__The data__:

◇ ◇ ◇ ◇ ◇ ◇ ◇

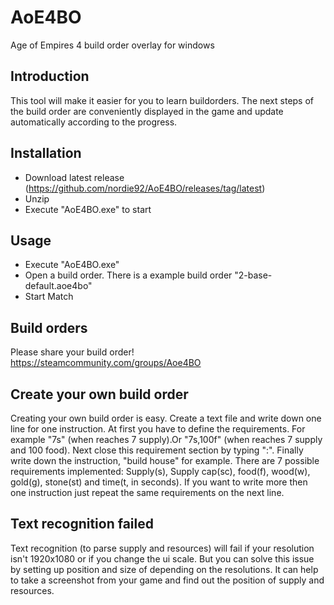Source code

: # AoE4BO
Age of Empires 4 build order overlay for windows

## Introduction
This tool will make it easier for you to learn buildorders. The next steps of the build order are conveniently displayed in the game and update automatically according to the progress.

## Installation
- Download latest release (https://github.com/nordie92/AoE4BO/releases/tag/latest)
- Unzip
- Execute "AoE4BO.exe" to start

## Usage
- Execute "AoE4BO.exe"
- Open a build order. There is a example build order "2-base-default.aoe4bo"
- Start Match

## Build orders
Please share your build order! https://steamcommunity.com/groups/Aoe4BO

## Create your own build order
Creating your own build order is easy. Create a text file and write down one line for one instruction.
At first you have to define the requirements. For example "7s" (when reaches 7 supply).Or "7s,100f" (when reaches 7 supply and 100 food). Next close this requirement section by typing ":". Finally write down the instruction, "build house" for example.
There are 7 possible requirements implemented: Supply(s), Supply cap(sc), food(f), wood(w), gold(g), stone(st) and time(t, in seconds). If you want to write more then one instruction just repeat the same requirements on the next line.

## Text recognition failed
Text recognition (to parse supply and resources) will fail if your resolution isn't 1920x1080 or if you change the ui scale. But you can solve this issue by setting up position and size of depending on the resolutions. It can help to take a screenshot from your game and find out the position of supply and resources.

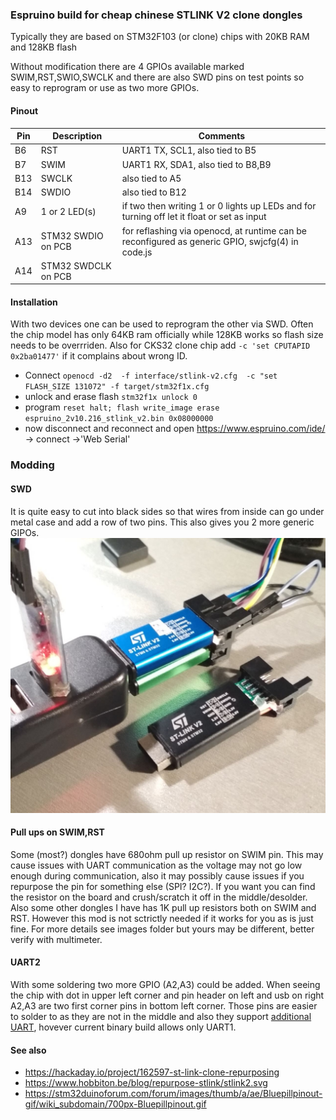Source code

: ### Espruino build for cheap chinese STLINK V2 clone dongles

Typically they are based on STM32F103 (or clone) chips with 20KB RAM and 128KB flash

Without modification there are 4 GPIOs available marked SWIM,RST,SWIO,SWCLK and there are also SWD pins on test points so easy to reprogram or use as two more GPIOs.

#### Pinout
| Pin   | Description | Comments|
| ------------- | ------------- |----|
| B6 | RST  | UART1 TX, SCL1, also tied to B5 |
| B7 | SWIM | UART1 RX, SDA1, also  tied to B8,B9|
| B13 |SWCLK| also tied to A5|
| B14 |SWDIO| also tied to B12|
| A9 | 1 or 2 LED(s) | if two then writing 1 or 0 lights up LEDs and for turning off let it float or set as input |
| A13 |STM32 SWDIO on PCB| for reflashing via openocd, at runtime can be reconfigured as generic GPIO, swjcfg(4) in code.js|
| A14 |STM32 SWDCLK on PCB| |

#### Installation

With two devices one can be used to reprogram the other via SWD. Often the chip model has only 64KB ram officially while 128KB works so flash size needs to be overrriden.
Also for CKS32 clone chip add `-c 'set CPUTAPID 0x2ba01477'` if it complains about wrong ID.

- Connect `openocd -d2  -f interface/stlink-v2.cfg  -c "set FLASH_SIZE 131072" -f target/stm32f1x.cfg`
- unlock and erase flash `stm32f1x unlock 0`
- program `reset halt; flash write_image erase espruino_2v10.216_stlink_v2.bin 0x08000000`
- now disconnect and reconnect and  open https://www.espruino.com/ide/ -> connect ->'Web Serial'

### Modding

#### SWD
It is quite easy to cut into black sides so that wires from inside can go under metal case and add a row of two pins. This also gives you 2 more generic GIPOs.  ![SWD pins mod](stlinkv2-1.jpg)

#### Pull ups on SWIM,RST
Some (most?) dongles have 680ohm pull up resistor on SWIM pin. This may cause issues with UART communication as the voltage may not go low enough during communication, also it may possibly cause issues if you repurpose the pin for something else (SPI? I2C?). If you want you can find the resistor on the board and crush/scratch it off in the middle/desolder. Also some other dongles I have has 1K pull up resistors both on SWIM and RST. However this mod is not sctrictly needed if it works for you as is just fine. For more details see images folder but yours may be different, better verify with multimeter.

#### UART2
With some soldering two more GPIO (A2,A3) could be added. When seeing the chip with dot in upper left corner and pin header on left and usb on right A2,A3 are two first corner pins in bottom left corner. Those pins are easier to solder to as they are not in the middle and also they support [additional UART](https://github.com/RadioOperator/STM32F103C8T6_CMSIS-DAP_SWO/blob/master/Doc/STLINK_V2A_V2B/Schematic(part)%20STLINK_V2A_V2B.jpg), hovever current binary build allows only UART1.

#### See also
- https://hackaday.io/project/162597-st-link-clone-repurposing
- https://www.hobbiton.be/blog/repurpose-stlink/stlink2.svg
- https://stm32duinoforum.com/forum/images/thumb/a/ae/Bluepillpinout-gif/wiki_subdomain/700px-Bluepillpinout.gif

◇ ◇ ◇ ◇ ◇ ◇ ◇

__Your objective__: Exact copies of all the entries, without any pictures, are what the answer must contain.

__Response to this task__:
Source code

: # AoE4BO
Age of Empires 4 build order overlay for windows

## Introduction
This tool will make it easier for you to learn buildorders. The next steps of the build order are conveniently displayed in the game and update automatically according to the progress.

## Installation
- Download latest release (https://github.com/nordie92/AoE4BO/releases/tag/latest)
- Unzip
- Execute "AoE4BO.exe" to start

## Usage
- Execute "AoE4BO.exe"
- Open a build order. There is a example build order "2-base-default.aoe4bo"
- Start Match

## Build orders
Please share your build order! https://steamcommunity.com/groups/Aoe4BO

## Create your own build order
Creating your own build order is easy. Create a text file and write down one line for one instruction.
At first you have to define the requirements. For example "7s" (when reaches 7 supply).Or "7s,100f" (when reaches 7 supply and 100 food). Next close this requirement section by typing ":". Finally write down the instruction, "build house" for example.
There are 7 possible requirements implemented: Supply(s), Supply cap(sc), food(f), wood(w), gold(g), stone(st) and time(t, in seconds). If you want to write more then one instruction just repeat the same requirements on the next line.

## Text recognition failed
Text recognition (to parse supply and resources) will fail if your resolution isn't 1920x1080 or if you change the ui scale. But you can solve this issue by setting up position and size of depending on the resolutions. It can help to take a screenshot from your game and find out the position of supply and resources.

Source code

: ### Espruino build for cheap chinese STLINK V2 clone dongles

Typically they are based on STM32F103 (or clone) chips with 20KB RAM and 128KB flash

Without modification there are 4 GPIOs available marked SWIM,RST,SWIO,SWCLK and there are also SWD pins on test points so easy to reprogram or use as two more GPIOs.

#### Pinout
| Pin   | Description | Comments|
| ------------- | ------------- |----|
| B6 | RST  | UART1 TX, SCL1, also tied to B5 |
| B7 | SWIM | UART1 RX, SDA1, also  tied to B8,B9|
| B13 |SWCLK| also tied to A5|
| B14 |SWDIO| also tied to B12|
| A9 | 1 or 2 LED(s) | if two then writing 1 or 0 lights up LEDs and for turning off let it float or set as input |
| A13 |STM32 SWDIO on PCB| for reflashing via openocd, at runtime can be reconfigured as generic GPIO, swjcfg(4) in code.js|
| A14 |STM32 SWDCLK on PCB| |

#### Installation

With two devices one can be used to reprogram the other via SWD. Often the chip model has only 64KB ram officially while 128KB works so flash size needs to be overrriden.
Also for CKS32 clone chip add `-c 'set CPUTAPID 0x2ba01477'` if it complains about wrong ID.

- Connect `openocd -d2  -f interface/stlink-v2.cfg  -c "set FLASH_SIZE 131072" -f target/stm32f1x.cfg`
- unlock and erase flash `stm32f1x unlock 0`
- program `reset halt; flash write_image erase espruino_2v10.216_stlink_v2.bin 0x08000000`
- now disconnect and reconnect and  open https://www.espruino.com/ide/ -> connect ->'Web Serial'

### Modding

#### SWD
It is quite easy to cut into black sides so that wires from inside can go under metal case and add a row of two pins. This also gives you 2 more generic GIPOs.  ![SWD pins mod](stlinkv2-1.jpg)

#### Pull ups on SWIM,RST
Some (most?) dongles have 680ohm pull up resistor on SWIM pin. This may cause issues with UART communication as the voltage may not go low enough during communication, also it may possibly cause issues if you repurpose the pin for something else (SPI? I2C?). If you want you can find the resistor on the board and crush/scratch it off in the middle/desolder. Also some other dongles I have has 1K pull up resistors both on SWIM and RST. However this mod is not sctrictly needed if it works for you as is just fine. For more details see images folder but yours may be different, better verify with multimeter.

#### UART2
With some soldering two more GPIO (A2,A3) could be added. When seeing the chip with dot in upper left corner and pin header on left and usb on right A2,A3 are two first corner pins in bottom left corner. Those pins are easier to solder to as they are not in the middle and also they support [additional UART](https://github.com/RadioOperator/STM32F103C8T6_CMSIS-DAP_SWO/blob/master/Doc/STLINK_V2A_V2B/Schematic(part)%20STLINK_V2A_V2B.jpg), hovever current binary build allows only UART1.

#### See also
- https://hackaday.io/project/162597-st-link-clone-repurposing
- https://www.hobbiton.be/blog/repurpose-stlink/stlink2.svg
- https://stm32duinoforum.com/forum/images/thumb/a/ae/Bluepillpinout-gif/wiki_subdomain/700px-Bluepillpinout.gif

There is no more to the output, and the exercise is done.